MARYSVILLE — School district leaders might soon need to drop Marysville Pilchuck High School’s nickname, the Tomahawks, if the Tulalip Tribes decide it is an “inappropriate use” of tribal heritage.
A bill moving through the Legislature would prohibit public schools from using Native American names, symbols or images unless local tribes approve. Those mascots would be phased out after Jan. 1, 2022.
The bill passed 92-5 in a House vote last week and is now headed to the Senate for deliberation. Its purpose is to reclaim the regalia and other cultural items important to Native heritage that have been appropriated as mascots and team names.

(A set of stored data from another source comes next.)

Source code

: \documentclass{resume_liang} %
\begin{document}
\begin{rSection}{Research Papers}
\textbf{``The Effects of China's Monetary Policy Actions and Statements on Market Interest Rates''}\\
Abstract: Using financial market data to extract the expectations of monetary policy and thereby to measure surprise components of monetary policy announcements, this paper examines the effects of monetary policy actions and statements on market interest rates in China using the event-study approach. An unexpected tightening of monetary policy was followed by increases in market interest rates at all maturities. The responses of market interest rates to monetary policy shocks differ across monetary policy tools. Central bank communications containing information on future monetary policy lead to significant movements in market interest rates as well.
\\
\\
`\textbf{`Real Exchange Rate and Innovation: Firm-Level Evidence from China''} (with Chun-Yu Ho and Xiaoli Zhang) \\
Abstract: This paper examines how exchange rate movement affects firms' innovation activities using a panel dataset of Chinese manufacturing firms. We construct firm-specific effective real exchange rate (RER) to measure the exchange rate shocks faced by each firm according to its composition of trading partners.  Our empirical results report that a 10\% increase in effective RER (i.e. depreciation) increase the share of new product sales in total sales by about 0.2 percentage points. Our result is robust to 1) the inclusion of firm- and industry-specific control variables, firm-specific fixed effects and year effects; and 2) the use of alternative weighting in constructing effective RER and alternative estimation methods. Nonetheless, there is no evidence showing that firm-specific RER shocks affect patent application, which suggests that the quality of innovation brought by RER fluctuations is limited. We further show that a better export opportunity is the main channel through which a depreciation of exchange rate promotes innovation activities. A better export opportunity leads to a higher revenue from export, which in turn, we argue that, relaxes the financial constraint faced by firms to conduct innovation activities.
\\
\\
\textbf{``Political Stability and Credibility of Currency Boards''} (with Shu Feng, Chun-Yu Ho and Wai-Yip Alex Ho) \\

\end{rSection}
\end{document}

For Marysville Pilchuck, this isn’t the first time the Tomahawks nickname has been up for debate. In the past, fans at Marysville Pilchuck sporting events have donned face paint and headdresses while performing a gesture known as the “Tomahawk Chop.”
Such displays of school pride have since been banned.
State Rep. Emily Wicks, D-Everett, a Marysville Pilchuck graduate who was a cheerleader, said she remembers the Tomahawk Chop being performed at events before it was banned in 2004.
“That was a hard learning period for all of us,” Wicks said, “but it was important for us to move forward and to begin to think about our actions, the words we used, the names, our mascots, and really do something that honors and respects our sovereign tribes and the indigenous communities on the land that we occupy.”
Wicks supports House Bill 1356 because she believes it is an important move toward a more inclusive learning environment.
Marysville Pilchuck is Snohomish County’s only high school that uses both a Native American symbol and nickname.
Totem Middle School, also part of the Marysville School District, has a Thunderbird mascot. The campus is home to a totem pole created by Kelly Moses, a Tulalip carver who attended the school in the 1970s. The pole was installed in 2006 when the school changed its name from Marysville Junior High School to Totem.
At Marysville Pilchuck, tomahawk and arrowhead symbols can be found on school signs, football helmets and more.
The bill affords an exception to schools such as Marysville Pilchuck, where enrollment boundaries include tribal reservation or trust lands, if the schools in question consult with local tribes to get permission to use Native American imagery. So the future of the Tomahawks mascot would be in the hands of the Tulalip Tribes if the legislation is signed into law.
Asked if the local tribes would prefer to have the mascot changed, Tulalip Tribes Chairwoman Teri Gobin declined to comment.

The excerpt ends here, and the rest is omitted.